Learning and lessons in life come more from our losses than from our wins. And our growth and forward movement arises more out of our mistakes and mishaps, than out of what we perceive as our smart decisions and choices. This is as true in our relationships as it is in our politics.
One big lesson I have learned through many relationships, including two marriages and two divorces (as I tell people, anyone who gets married a second or third time must be the ultimate optimist), is that I finally realized that I was only ready for a relationship when I no longer needed a relationship. Let me explain.
For all those reading this who are commenting to themselves that why would we pay attention to a guy on relationships who has two divorces, give me a chance here.
First, the people who have usually learned the most — whether in business or politics or life — are the ones who have been unsuccessful in previous endeavors. I became much better at political campaigns by analyzing my losses, or studying the losses of others, than I did from the wins. As I have written before, most people learn the wrong lessons from victories because they attribute positive cause and effect to all decisions, when in likelihood this is not the case.
Second, people who have suffered loss in their lives, if they have the courage and openness, look at themselves and their own accountability and try to improve. When you win or succeed, it is hard to force yourself to grow. When you lose, if you take responsibility and don’t blame someone else, it is the best chance to evolve to a better place and not settle for the status quo.
Also, people who suffer loss or make mistakes are often the most compassionate to others. They understand human fallibility and the twists and turns of life, and become less judgmental about the actions of others, and ultimately themselves.

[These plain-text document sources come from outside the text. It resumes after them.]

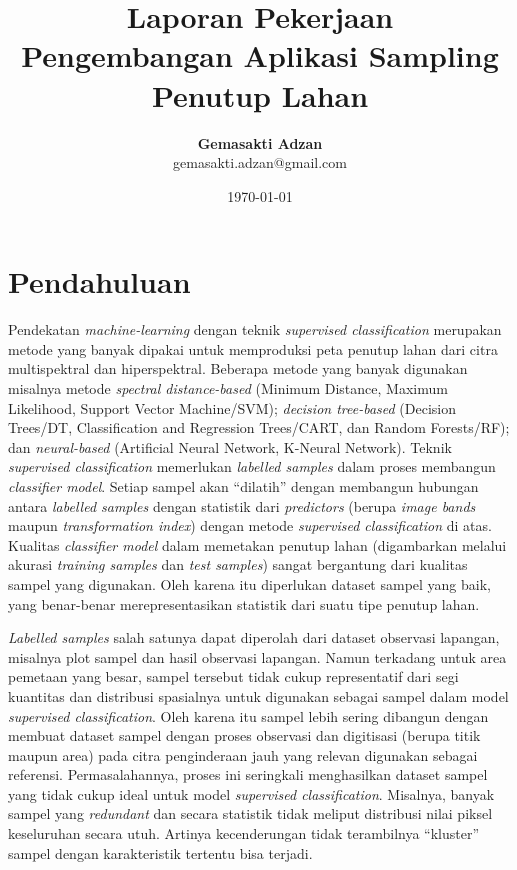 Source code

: \documentclass[a4paper,12pt]{article}
\begin{document}
\title{Laporan Pekerjaan \\ Pengembangan Aplikasi Sampling Penutup Lahan}
\author{\textbf{Gemasakti Adzan} \\ gemasakti.adzan@gmail.com}
\date{\today}
\maketitle

\section{Pendahuluan}
Pendekatan \textit{machine-learning} dengan teknik \textit{supervised classification} merupakan metode yang banyak dipakai untuk memproduksi peta penutup lahan dari citra multispektral dan hiperspektral. Beberapa metode yang banyak digunakan misalnya metode \textit{spectral distance-based} (Minimum Distance, Maximum Likelihood, Support Vector Machine/SVM); \textit{decision tree-based} (Decision Trees/DT, Classification and Regression Trees/CART, dan Random Forests/RF); dan \textit{neural-based} (Artificial Neural Network, K-Neural Network). Teknik \textit{supervised classification} memerlukan \textit{labelled samples} dalam proses membangun \textit{classifier model}. Setiap sampel akan “dilatih” dengan membangun hubungan antara \textit{labelled samples} dengan statistik dari \textit{predictors} (berupa \textit{image bands} maupun \textit{transformation index}) dengan metode \textit{supervised classification} di atas. Kualitas \textit{classifier model} dalam memetakan penutup lahan (digambarkan melalui akurasi \textit{training samples} dan \textit{test samples}) sangat bergantung dari kualitas sampel yang digunakan. Oleh karena itu diperlukan dataset sampel yang baik, yang benar-benar merepresentasikan statistik dari suatu tipe penutup lahan. \par

\textit{Labelled samples} salah satunya dapat diperolah dari dataset observasi lapangan, misalnya plot sampel dan hasil observasi lapangan. Namun terkadang untuk area pemetaan yang besar, sampel tersebut tidak cukup representatif dari segi kuantitas dan distribusi spasialnya untuk digunakan sebagai sampel dalam model \textit{supervised classification}. Oleh karena itu sampel lebih sering dibangun dengan membuat dataset sampel dengan proses observasi dan digitisasi (berupa titik maupun area) pada citra penginderaan jauh yang relevan digunakan sebagai referensi. Permasalahannya, proses ini seringkali menghasilkan dataset sampel yang tidak cukup ideal untuk model \textit{supervised classification}. Misalnya, banyak sampel yang \textit{redundant} dan secara statistik tidak meliput distribusi nilai piksel keseluruhan secara utuh. Artinya kecenderungan tidak terambilnya “kluster” sampel dengan karakteristik tertentu bisa terjadi. \par
\end{document}
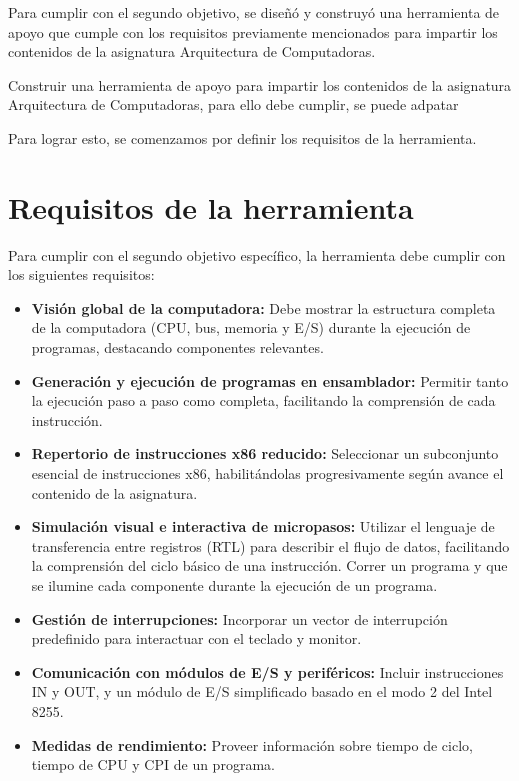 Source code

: \documentclass[12pt,twoside]{templates/unerthesis}
\begin{document}
Para cumplir con el segundo objetivo, se diseñó y construyó una herramienta de apoyo que cumple con los requisitos previamente mencionados para impartir los contenidos de la asignatura Arquitectura de Computadoras.

Construir una herramienta de apoyo para impartir los contenidos de la asignatura Arquitectura de Computadoras, para ello debe cumplir, se puede adpatar

Para lograr esto, se comenzamos por definir los requisitos de la herramienta.

\hypertarget{requisitos-de-la-herramienta}{%
\section{Requisitos de la herramienta}\label{requisitos-de-la-herramienta}}

Para cumplir con el segundo objetivo específico, la herramienta debe cumplir con los siguientes requisitos:

\begin{itemize}
\item
  \textbf{Visión global de la computadora:} Debe mostrar la estructura completa de la computadora (CPU, bus, memoria y E/S) durante la ejecución de programas, destacando componentes relevantes.
\item
  \textbf{Generación y ejecución de programas en ensamblador:} Permitir tanto la ejecución paso a paso como completa, facilitando la comprensión de cada instrucción.
\item
  \textbf{Repertorio de instrucciones x86 reducido:} Seleccionar un subconjunto esencial de instrucciones x86, habilitándolas progresivamente según avance el contenido de la asignatura.
\item
  \textbf{Simulación visual e interactiva de micropasos:} Utilizar el lenguaje de transferencia entre registros (RTL) para describir el flujo de datos, facilitando la comprensión del ciclo básico de una instrucción. Correr un programa y que se ilumine cada componente durante la ejecución de un programa.
\item
  \textbf{Gestión de interrupciones:} Incorporar un vector de interrupción predefinido para interactuar con el teclado y monitor.
\item
  \textbf{Comunicación con módulos de E/S y periféricos:} Incluir instrucciones IN y OUT, y un módulo de E/S simplificado basado en el modo 2 del Intel 8255.
\item
  \textbf{Medidas de rendimiento:} Proveer información sobre tiempo de ciclo, tiempo de CPU y CPI de un programa.
\end{itemize}
\end{document}
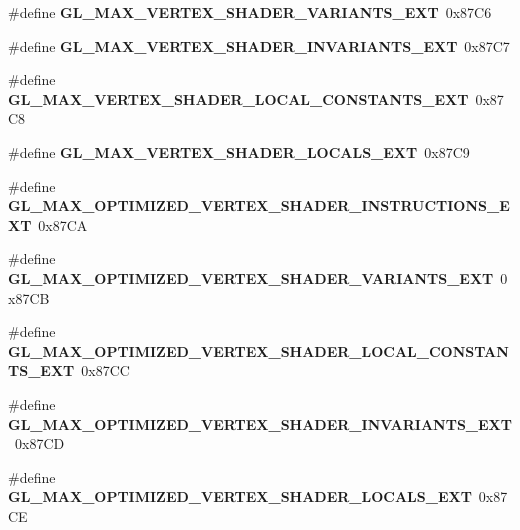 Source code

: \begin{DoxyCompactItemize}
\item 
\#define {\bfseries G\+L\+\_\+\+M\+A\+X\+\_\+\+V\+E\+R\+T\+E\+X\+\_\+\+S\+H\+A\+D\+E\+R\+\_\+\+V\+A\+R\+I\+A\+N\+T\+S\+\_\+\+E\+X\+T}~0x87\+C6\label{_s_d_l__opengl_8h_aa684d6ee65d6600468c46ff831b3e6c8}

\item 
\#define {\bfseries G\+L\+\_\+\+M\+A\+X\+\_\+\+V\+E\+R\+T\+E\+X\+\_\+\+S\+H\+A\+D\+E\+R\+\_\+\+I\+N\+V\+A\+R\+I\+A\+N\+T\+S\+\_\+\+E\+X\+T}~0x87\+C7\label{_s_d_l__opengl_8h_ac3bf1b923287b0f791c80e5eb9f9f6f2}

\item 
\#define {\bfseries G\+L\+\_\+\+M\+A\+X\+\_\+\+V\+E\+R\+T\+E\+X\+\_\+\+S\+H\+A\+D\+E\+R\+\_\+\+L\+O\+C\+A\+L\+\_\+\+C\+O\+N\+S\+T\+A\+N\+T\+S\+\_\+\+E\+X\+T}~0x87\+C8\label{_s_d_l__opengl_8h_a30deb8b7d2d5939fe8b5e1160d280027}

\item 
\#define {\bfseries G\+L\+\_\+\+M\+A\+X\+\_\+\+V\+E\+R\+T\+E\+X\+\_\+\+S\+H\+A\+D\+E\+R\+\_\+\+L\+O\+C\+A\+L\+S\+\_\+\+E\+X\+T}~0x87\+C9\label{_s_d_l__opengl_8h_a65ee2f939bf5d47edc55c7da35dbf167}

\item 
\#define {\bfseries G\+L\+\_\+\+M\+A\+X\+\_\+\+O\+P\+T\+I\+M\+I\+Z\+E\+D\+\_\+\+V\+E\+R\+T\+E\+X\+\_\+\+S\+H\+A\+D\+E\+R\+\_\+\+I\+N\+S\+T\+R\+U\+C\+T\+I\+O\+N\+S\+\_\+\+E\+X\+T}~0x87\+C\+A\label{_s_d_l__opengl_8h_a8c2f729f1c891b520b9240d360a9cc35}

\item 
\#define {\bfseries G\+L\+\_\+\+M\+A\+X\+\_\+\+O\+P\+T\+I\+M\+I\+Z\+E\+D\+\_\+\+V\+E\+R\+T\+E\+X\+\_\+\+S\+H\+A\+D\+E\+R\+\_\+\+V\+A\+R\+I\+A\+N\+T\+S\+\_\+\+E\+X\+T}~0x87\+C\+B\label{_s_d_l__opengl_8h_a89298280d2f8d7f537f573c27ef3dce8}

\item 
\#define {\bfseries G\+L\+\_\+\+M\+A\+X\+\_\+\+O\+P\+T\+I\+M\+I\+Z\+E\+D\+\_\+\+V\+E\+R\+T\+E\+X\+\_\+\+S\+H\+A\+D\+E\+R\+\_\+\+L\+O\+C\+A\+L\+\_\+\+C\+O\+N\+S\+T\+A\+N\+T\+S\+\_\+\+E\+X\+T}~0x87\+C\+C\label{_s_d_l__opengl_8h_ac89ce8c69a96bf2695806fa0e4fc7d2c}

\item 
\#define {\bfseries G\+L\+\_\+\+M\+A\+X\+\_\+\+O\+P\+T\+I\+M\+I\+Z\+E\+D\+\_\+\+V\+E\+R\+T\+E\+X\+\_\+\+S\+H\+A\+D\+E\+R\+\_\+\+I\+N\+V\+A\+R\+I\+A\+N\+T\+S\+\_\+\+E\+X\+T}~0x87\+C\+D\label{_s_d_l__opengl_8h_a4009460449fb2df6b87e02795e804e23}

\item 
\#define {\bfseries G\+L\+\_\+\+M\+A\+X\+\_\+\+O\+P\+T\+I\+M\+I\+Z\+E\+D\+\_\+\+V\+E\+R\+T\+E\+X\+\_\+\+S\+H\+A\+D\+E\+R\+\_\+\+L\+O\+C\+A\+L\+S\+\_\+\+E\+X\+T}~0x87\+C\+E\label{_s_d_l__opengl_8h_a892527003835bfba147a2753a1418e1c}


\end{DoxyCompactItemize}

I turned 52 last week, and I finally feel like I am ready to be in a relationship in a free and open and loving way. In years past I was always arriving into a relationship from a place of lack or need. Hence, the relationship would somehow complete something missing in me (I am sorry to the makers of the movie “Jerry Maguire,” but relationships shouldn’t complete me) or fill a need I had.
If you have a hole in you or emptiness, you are on a fool’s errand if you think someone else can fix that for you or fill it. You will be disappointed and distraught later, when you learn that no one else can fix what’s missing but you. No matter how much I thought I loved someone or tried in the relationship, I was always left with myself.
The great test of whether you are ready to commit to a relationship in a full way is if you are at peace with yourself. And if you can look in the mirror without anyone standing next to you and like what you see, and be satisfied with who you are alone. Be honest with yourself right now, would you rather be alone or in a bad relationship? Most people, if self aware, would say they would rather be with the “bad” over the be “by yourself.”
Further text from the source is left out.